- Exercise objective
A single figure is expected: how many lines of the data that follows contain the word "ClientPb".

(Collected data)
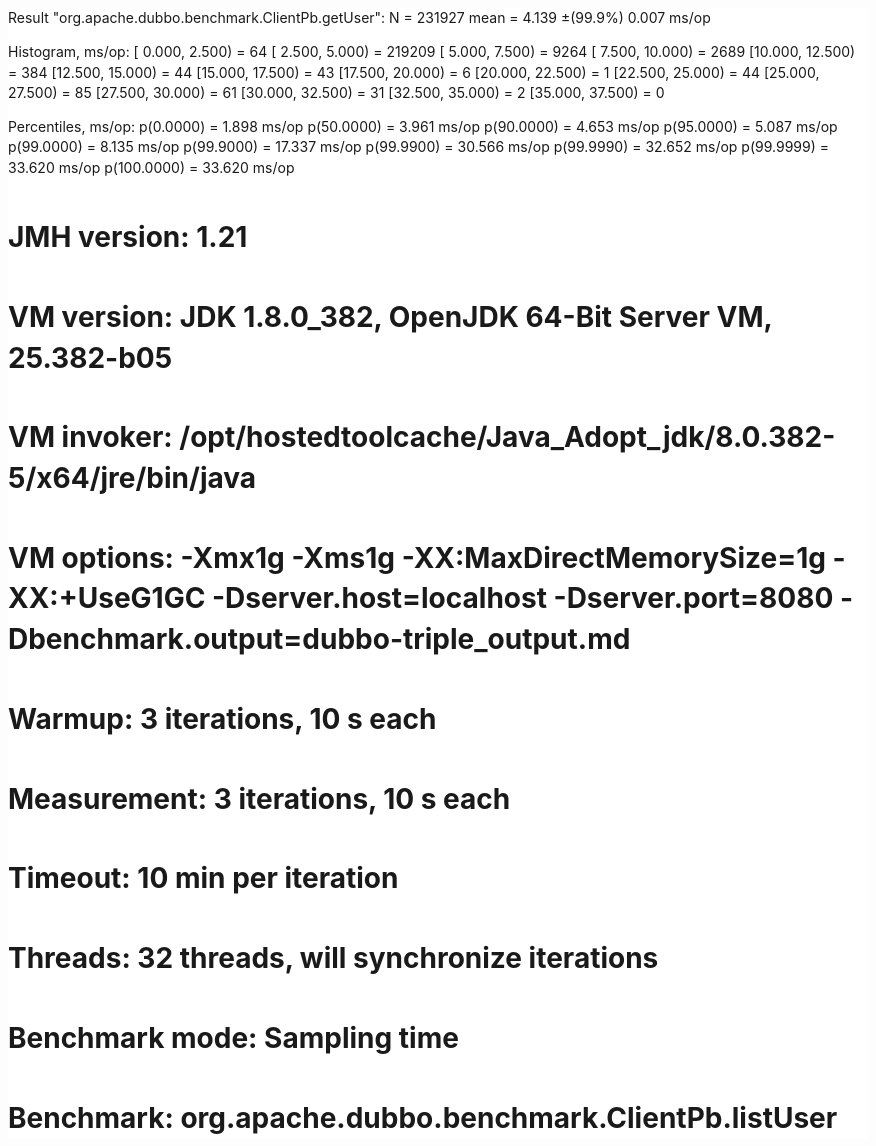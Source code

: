 

Result "org.apache.dubbo.benchmark.ClientPb.getUser":
  N = 231927
  mean =      4.139 ±(99.9%) 0.007 ms/op

  Histogram, ms/op:
    [ 0.000,  2.500) = 64 
    [ 2.500,  5.000) = 219209 
    [ 5.000,  7.500) = 9264 
    [ 7.500, 10.000) = 2689 
    [10.000, 12.500) = 384 
    [12.500, 15.000) = 44 
    [15.000, 17.500) = 43 
    [17.500, 20.000) = 6 
    [20.000, 22.500) = 1 
    [22.500, 25.000) = 44 
    [25.000, 27.500) = 85 
    [27.500, 30.000) = 61 
    [30.000, 32.500) = 31 
    [32.500, 35.000) = 2 
    [35.000, 37.500) = 0 

  Percentiles, ms/op:
      p(0.0000) =      1.898 ms/op
     p(50.0000) =      3.961 ms/op
     p(90.0000) =      4.653 ms/op
     p(95.0000) =      5.087 ms/op
     p(99.0000) =      8.135 ms/op
     p(99.9000) =     17.337 ms/op
     p(99.9900) =     30.566 ms/op
     p(99.9990) =     32.652 ms/op
     p(99.9999) =     33.620 ms/op
    p(100.0000) =     33.620 ms/op


# JMH version: 1.21
# VM version: JDK 1.8.0_382, OpenJDK 64-Bit Server VM, 25.382-b05
# VM invoker: /opt/hostedtoolcache/Java_Adopt_jdk/8.0.382-5/x64/jre/bin/java
# VM options: -Xmx1g -Xms1g -XX:MaxDirectMemorySize=1g -XX:+UseG1GC -Dserver.host=localhost -Dserver.port=8080 -Dbenchmark.output=dubbo-triple_output.md
# Warmup: 3 iterations, 10 s each
# Measurement: 3 iterations, 10 s each
# Timeout: 10 min per iteration
# Threads: 32 threads, will synchronize iterations
# Benchmark mode: Sampling time
# Benchmark: org.apache.dubbo.benchmark.ClientPb.listUser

- Reply to the task
2